I took a leap of faith...into the magical world of vintage pens! I bought an Esterbrook J! Let's be honest, it had to happen one day, and I'm glad that day is today (or rather two weeks ago when I bought it at the Tilburg Pen Show!)
I didn't really expect a lot of it, and didn't really pay much attention when buying it either! In fact, buying the pen went a little like this: [Me walking around, checking out all the pens] Oh! that one looks a lot like an Esterbrook! [Looks at the price tag - 15 euros] Oh! That's not too bad! [Buys it without hesitating a second]... So the second I walk away with my new pen, my brain (which is currently busy dealing with the overwhelming amount of pens stuffed into one location, being the Pen Show) starts to realise I should have checked for any obvious flaws, if it has a nib, if the mechanism still works... Anyway, it should be clear by now that this was a textbook example of an impulse buy!
So I take off the cap - Phew! - it has a nib! (Still not even paying attention to what nib, or if it is in good shape!) I slowly started noticing the REALLY obvious dents all over the pen, and the fact that the clip is slightly bent out of shape! But the real dissapointment came when I pulled the lever - nothing - no resistance at all. Well... it was only 15 Euros, so I could have known that the mechanism wouldn't work!
So, I go to the kind lady who organises the pen show, and ask her if there's a nibmeister (or pen repairer, pen doctor, whatever!) attending the show. It was my lucky day, there was indeed a fine gentleman at the show that would be able to fix it! Francis, better known as 'Fountainbel' within the pen community (Yes, the designer of the Belgian Conid pens) agreed to fix it and send it over when it was done. Easy! And not that expensive, for another 15 Euros, Francis replaced the sac and lever mechanism!
So a few days ago, my Estie landed in the mailbox. I opened the packaging (nicely protected in a plastic container!) and rushed upstairs to my room to fill it up! - Oh! And I finally took the time to figure out which model it was - a double jewel J - and which nib it had installed - a 9550 firm extra fine! - So I filled it up with P.W. Akkerman Binnenhof Blues (it seemed appropriate to use ink that comes in a vintage-looking bottle in a vintage pen!), which was a breeze! The mechanism worked perfectly and, even though there's no possible way of finding out how much ink it takes, I'm pretty convinced it filled up pretty well!

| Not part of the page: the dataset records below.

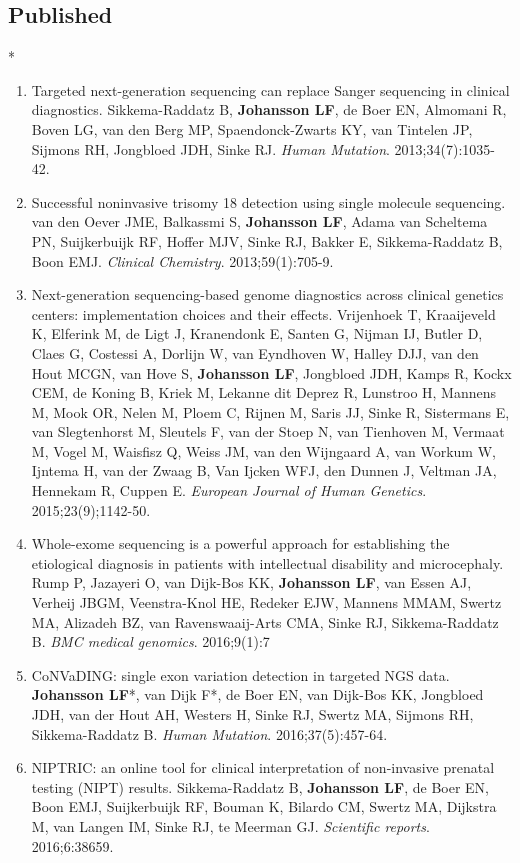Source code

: \begin{appendices}
	\section{Published}*
	\begin{enumerate}
		\item Targeted next-generation sequencing can replace Sanger sequencing in clinical diagnostics. Sikkema-Raddatz B, \textbf{Johansson LF}, de Boer EN, Almomani R, Boven LG, van den Berg MP, Spaendonck-Zwarts KY, van Tintelen JP, Sijmons RH, Jongbloed JDH, Sinke RJ. \textsl{Human Mutation}. 2013;34(7):1035-42.
	\item Successful noninvasive trisomy 18 detection using single molecule sequencing. van den Oever JME, Balkassmi S, \textbf{Johansson LF}, Adama van Scheltema PN, Suijkerbuijk RF, Hoffer MJV, Sinke RJ, Bakker E, Sikkema-Raddatz B,  Boon EMJ. \textsl{Clinical Chemistry}. 2013;59(1):705-9.
	\item Next-generation sequencing-based genome diagnostics across clinical genetics centers: implementation choices and their effects. Vrijenhoek T, Kraaijeveld K, Elferink M, de Ligt J,  Kranendonk E, Santen G, Nijman IJ, Butler D, Claes G, Costessi A, Dorlijn W, van Eyndhoven W, Halley DJJ, van den Hout MCGN, van Hove S, \textbf{Johansson LF}, Jongbloed JDH, Kamps R, Kockx CEM, de Koning B, Kriek M, Lekanne dit Deprez R, Lunstroo H, Mannens M, Mook OR, Nelen M, Ploem C, Rijnen M, Saris JJ, Sinke R, Sistermans E, van Slegtenhorst M, Sleutels F, van der Stoep N, van Tienhoven M, Vermaat M, Vogel M, Waisfisz Q, Weiss JM, van den Wijngaard A, van Workum W, Ijntema H, van der Zwaag B, Van Ijcken WFJ, den Dunnen J, Veltman JA, Hennekam R, Cuppen E. \textsl{European Journal of Human Genetics}. 2015;23(9);1142-50.
	\item Whole-exome sequencing is a powerful approach for establishing the etiological diagnosis in patients with intellectual disability and microcephaly. Rump P, Jazayeri O, van Dijk-Bos KK, \textbf{Johansson LF}, van Essen AJ, Verheij JBGM, Veenstra-Knol HE, Redeker EJW, Mannens MMAM, Swertz MA, Alizadeh BZ, van Ravenswaaij-Arts CMA, Sinke RJ, Sikkema-Raddatz B. \textsl{BMC medical genomics}. 2016;9(1):7
	\item CoNVaDING: single exon variation detection in targeted NGS data. \textbf{Johansson LF}*, van Dijk F*, de Boer EN, van Dijk-Bos KK, Jongbloed JDH, van der Hout AH, Westers H, Sinke RJ, Swertz MA, Sijmons RH, Sikkema-Raddatz B. \textsl{Human Mutation}. 2016;37(5):457-64.
	\item NIPTRIC: an online tool for clinical interpretation of non-invasive prenatal testing (NIPT) results. Sikkema-Raddatz B, \textbf{Johansson LF}, de Boer EN, Boon EMJ, Suijkerbuijk RF, Bouman K, Bilardo CM, Swertz MA, Dijkstra M, van Langen IM, Sinke RJ, te Meerman GJ. \textsl{Scientific reports}. 2016;6:38659.

\end{enumerate}
\end{appendices}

The J is a pretty normal sized pen, with a low weight (Plastic build) and a pretty nice design, even for today's standards. Unposted, it's not extremely long. The cap can be posted, though it's not the most secure fit! Apart from the dents and scratches, the red pearlised finish is beautiful to look at, and based on some internet research, there's got to be at least one design or color that suits your style!
Putting the nib to the paper is -WOW- pretty amazing really! I never expected a fifty year old pen (if not older!) to write this effortless. The extra fine is not as fine as I expected, but wonderfully smooth, and it has a nicely balanced flow. The only issue I found was that the feed would have trouble keeping up after a while. I forgot to mention that the feed has a scratch, or rather hole in it, and no, it's not part of the design... Wait, HOW THE HELL DOES ONE ACCIDENTALLY PUT A HOLE IN A FEED!?! Anyway, all things considered, the performance of this Esterbrook certainly lives up to its expectations! I'm a happy Estie-owner!
The price of an Esterbrook varies depending on a number of factors (color, size, model, year, nib,..) But it's safe to say that 30 Euros or 30 USDollars will get you somewhere. It might not be in the most pristine condition, but hey, it's probably older than yourself, so give it a break!